The first time we got on the Metro, I didn’t even notice the squad of K-9 police and their Malinois dogs until they poured out of the subway car. And did I pull myself together to get a picture? Of course not. But the scent of slightly dirty working dog lingered in the air long after the officers and their partners had gone. While the Metro is admirable on the whole, it has its problems. At Arts-Loi (having come in on the 2 or 6) we needed to transfer to the west-bound 1 or 5. We found the east-bound. That was it.
The station is in total disarray and even a kindly gentleman with a marked resemblance to St. Nicholas couldn’t figure out where to go for the west-bound train. “Mal indiqués” was how he described the situation. “Poorly marked” indeed. Our shared efforts plus information from helpful strangers put us in order. But honestly, what is wrong with a little signage however temporary?

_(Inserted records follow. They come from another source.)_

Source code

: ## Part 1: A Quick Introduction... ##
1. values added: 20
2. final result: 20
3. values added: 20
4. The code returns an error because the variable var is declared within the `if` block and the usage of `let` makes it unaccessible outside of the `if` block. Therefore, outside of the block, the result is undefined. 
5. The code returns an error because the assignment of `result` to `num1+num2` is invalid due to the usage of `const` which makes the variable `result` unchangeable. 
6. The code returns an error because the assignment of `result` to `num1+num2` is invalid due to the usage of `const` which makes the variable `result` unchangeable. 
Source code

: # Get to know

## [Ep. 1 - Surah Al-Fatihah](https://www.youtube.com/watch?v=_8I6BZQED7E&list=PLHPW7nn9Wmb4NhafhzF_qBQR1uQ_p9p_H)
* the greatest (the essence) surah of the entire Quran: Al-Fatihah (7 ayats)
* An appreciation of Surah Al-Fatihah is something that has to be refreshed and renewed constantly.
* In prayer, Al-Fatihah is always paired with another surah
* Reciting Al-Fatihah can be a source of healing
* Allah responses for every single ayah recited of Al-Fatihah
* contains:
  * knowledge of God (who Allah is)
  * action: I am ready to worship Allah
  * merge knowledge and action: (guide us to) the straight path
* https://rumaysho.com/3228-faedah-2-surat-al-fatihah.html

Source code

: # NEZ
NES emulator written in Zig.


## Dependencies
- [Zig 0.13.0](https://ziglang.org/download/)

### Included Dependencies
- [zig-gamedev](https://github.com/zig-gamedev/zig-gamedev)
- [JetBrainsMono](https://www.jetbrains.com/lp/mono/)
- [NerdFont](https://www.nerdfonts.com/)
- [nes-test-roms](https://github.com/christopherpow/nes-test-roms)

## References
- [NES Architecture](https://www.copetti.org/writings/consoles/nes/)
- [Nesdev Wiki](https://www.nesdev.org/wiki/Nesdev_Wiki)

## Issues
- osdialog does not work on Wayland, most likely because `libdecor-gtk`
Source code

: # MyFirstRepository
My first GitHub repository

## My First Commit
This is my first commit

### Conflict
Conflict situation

We are still confused about how long tickets are good for and how far we can get on them. I think we will stick to the ten-trip tickets. I use it to get through the barrier, my Dear One pulls it from the machine and then reinserts it for himself. The trips are stamped on the back; when you get to ten (whether on the Metro, bus or tram) the ticket is done for.
But we have another week to go.
Then there are the trains. Bus 61 which stops a block and a half away at the Place Pierre Bossuet should have taken us to the Gare du Nord—and our host Eugénie said all the trains stopped at all the stations and that was the nearest. No problem, think we. We sit on a bench, enjoy the pigeons, especially the big lads strutting for the girls, and noticed a few people reading a hand-written notice on the bus sign and walking away. We couldn’t really figure out what it said but it seemed to suggest that the bus wasn’t coming.
So my Dear One and I trailed a nice woman, perhaps Turkish, with her stroller and a couple of rambunctious kids, figuring she would head for the nearest logical stop. “Come,” she said, “It isn’t far,” or words to that effect. (Neither of us have French as a first language.)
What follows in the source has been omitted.